Every line in the records below that holds "uniform" must be identified and copied.

Document images with source code
= Beginning of Section =

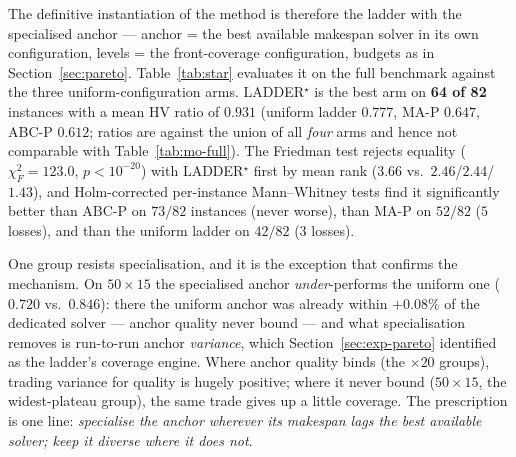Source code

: \documentclass[preprint,12pt]{elsarticle}
\begin{document}
The definitive instantiation of the method is therefore the ladder with the
specialised anchor --- anchor = the best available makespan solver in its
own configuration, levels = the front-coverage configuration, budgets as in
Section~\ref{sec:pareto}. Table~\ref{tab:star} evaluates it on the full
benchmark against the three uniform-configuration arms. LADDER$^\star$ is
the best arm on \textbf{64 of 82} instances with a mean HV ratio of
$\mathbf{0.931}$ (uniform ladder $0.777$, MA-P $0.647$, ABC-P $0.612$;
ratios are against the union of all \emph{four} arms and hence not
comparable with Table~\ref{tab:mo-full}). The Friedman test rejects
equality ($\chi^2_F=123.0$, $p<10^{-20}$) with LADDER$^\star$ first by mean
rank ($3.66$ vs.\ $2.46$/$2.44$/$1.43$), and Holm-corrected per-instance
Mann--Whitney tests find it significantly better than ABC-P on $73/82$
instances (never worse), than MA-P on $52/82$ ($5$ losses), and than the
uniform ladder on $42/82$ ($3$ losses).

One group resists specialisation, and it is the exception that confirms the
mechanism. On $50{\times}15$ the specialised anchor \emph{under}-performs
the uniform one ($0.720$ vs.\ $0.846$): there the uniform anchor was
already within $+0.08\%$ of the dedicated solver --- anchor quality never
bound --- and what specialisation removes is run-to-run anchor
\emph{variance}, which Section~\ref{sec:exp-pareto} identified as the
ladder's coverage engine. Where anchor quality binds (the $\times 20$
groups), trading variance for quality is hugely positive; where it never
bound ($50{\times}15$, the widest-plateau group), the same trade gives up a
little coverage. The prescription is one line: \emph{specialise the anchor
wherever its makespan lags the best available solver; keep it diverse where
it does not}.
\end{document}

= End of Section =

Exercise output:
benchmark against the three uniform-configuration arms. LADDER$^\star$ is
$\mathbf{0.931}$ (uniform ladder $0.777$, MA-P $0.647$, ABC-P $0.612$;
uniform ladder on $42/82$ ($3$ losses).
the uniform one ($0.720$ vs.\ $0.846$): there the uniform anchor was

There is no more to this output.